SCIENTISTS in the region who are pioneering a new test for prostate cancer expect to bring the technology to the market within 18 months after winning their latest funding boost and attracting interest from North America.
Next week, Durham University spin-out FScan will start the first clinical tests of its groundbreaking technology which could revolutionise the diagnosis of the most common form of cancer among British men.
The team, led by Prof David Parker, will test the accuracy of its application on prostate cancer sufferers.
The disease kills around 10,000 men every year in the UK where, on average, there are 35,000 new cases diagnosed annually.
In simple terms, the complex system shines a light through a fluid sample from the prostate gland to identify the concentration of citrate – a sign of the presence of the disease.
It has been designed to detect the disease faster and at an earlier stage than conventional methods and is also being developed to be more accurate by eliminating other diseases which can show similar symptoms.
The company, which expects to be commercially active within 18 months, has been buoyed by the news of a £78,000 grant from regional development agency One North East to fund ongoing research.
FScan CEO Kishor Mistry said the science behind its prostate cancer test could have further, long-term implications in the food production and pharmaceutical industry.
He said it could also be adapted for the diagnosis of gout, diabetes, Parkinson’s disease and arthritis.
“In the States they are interested in what we are doing.
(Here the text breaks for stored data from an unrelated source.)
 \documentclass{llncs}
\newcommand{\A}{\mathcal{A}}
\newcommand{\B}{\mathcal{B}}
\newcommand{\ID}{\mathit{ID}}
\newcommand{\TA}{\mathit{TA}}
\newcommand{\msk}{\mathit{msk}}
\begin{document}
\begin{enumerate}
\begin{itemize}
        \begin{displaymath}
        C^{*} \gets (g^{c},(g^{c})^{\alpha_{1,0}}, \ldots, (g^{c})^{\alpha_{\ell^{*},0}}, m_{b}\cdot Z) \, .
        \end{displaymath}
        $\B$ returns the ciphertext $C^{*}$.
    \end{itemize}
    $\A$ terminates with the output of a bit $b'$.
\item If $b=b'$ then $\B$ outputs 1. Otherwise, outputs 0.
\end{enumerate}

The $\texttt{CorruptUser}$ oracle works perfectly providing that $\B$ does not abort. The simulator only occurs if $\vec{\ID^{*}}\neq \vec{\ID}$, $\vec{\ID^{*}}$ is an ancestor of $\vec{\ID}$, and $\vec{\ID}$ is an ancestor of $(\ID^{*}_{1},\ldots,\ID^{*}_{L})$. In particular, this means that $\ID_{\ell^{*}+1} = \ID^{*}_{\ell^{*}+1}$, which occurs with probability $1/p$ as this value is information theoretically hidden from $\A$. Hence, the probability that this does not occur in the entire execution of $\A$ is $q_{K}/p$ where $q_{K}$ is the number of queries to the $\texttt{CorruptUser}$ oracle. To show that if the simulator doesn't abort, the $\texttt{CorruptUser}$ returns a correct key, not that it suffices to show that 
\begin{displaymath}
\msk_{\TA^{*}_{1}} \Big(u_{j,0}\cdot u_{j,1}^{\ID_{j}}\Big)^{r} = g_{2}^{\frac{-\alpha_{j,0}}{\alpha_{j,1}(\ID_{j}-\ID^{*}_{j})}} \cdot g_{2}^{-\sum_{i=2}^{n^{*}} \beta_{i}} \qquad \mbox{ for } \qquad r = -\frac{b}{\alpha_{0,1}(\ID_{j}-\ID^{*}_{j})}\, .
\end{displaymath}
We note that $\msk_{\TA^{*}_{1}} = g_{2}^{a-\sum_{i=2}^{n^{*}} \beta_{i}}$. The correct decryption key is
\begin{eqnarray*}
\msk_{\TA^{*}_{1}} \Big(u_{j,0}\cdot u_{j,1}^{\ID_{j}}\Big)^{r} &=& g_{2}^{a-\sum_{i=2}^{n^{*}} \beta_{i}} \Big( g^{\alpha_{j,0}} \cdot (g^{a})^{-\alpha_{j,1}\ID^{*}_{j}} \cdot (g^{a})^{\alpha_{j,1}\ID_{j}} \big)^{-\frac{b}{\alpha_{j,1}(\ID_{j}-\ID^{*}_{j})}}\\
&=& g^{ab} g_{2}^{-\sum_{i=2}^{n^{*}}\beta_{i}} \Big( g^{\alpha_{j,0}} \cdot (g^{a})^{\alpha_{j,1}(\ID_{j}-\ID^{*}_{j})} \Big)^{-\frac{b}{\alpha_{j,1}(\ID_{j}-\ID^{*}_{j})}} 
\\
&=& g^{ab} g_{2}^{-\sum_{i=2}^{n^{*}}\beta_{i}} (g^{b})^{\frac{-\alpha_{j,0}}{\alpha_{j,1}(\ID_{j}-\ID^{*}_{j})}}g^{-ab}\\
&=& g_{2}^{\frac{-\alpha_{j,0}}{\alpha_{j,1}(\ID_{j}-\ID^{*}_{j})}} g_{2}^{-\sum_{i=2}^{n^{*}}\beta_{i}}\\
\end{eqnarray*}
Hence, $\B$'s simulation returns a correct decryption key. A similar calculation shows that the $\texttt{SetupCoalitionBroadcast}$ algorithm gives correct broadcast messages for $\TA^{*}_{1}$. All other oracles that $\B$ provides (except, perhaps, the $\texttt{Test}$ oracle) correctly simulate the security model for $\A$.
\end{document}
We have gone into early discussions with one company.
“There are other applications as well which are just waiting in the wings which could be used in sports medicine, the veterinary industry, the food industry and in developing cleaning products.” In the States there is a huge potential market for FScan’s technology as 24 million PSA tests for prostate cancer are carried out every year.
FScan’s latest funding boost follows £100,000 in investment it received earlier this year from the Three Pillars Fund, which was set up to back early stage enterprises in the energy, health and process industries.
FScan won the Science and Technology category at this year’s Regional Blueprint Business Awards and, last week, was recognised at the Business for Life Awards in the Newcastle Science City-sponsored innovation category.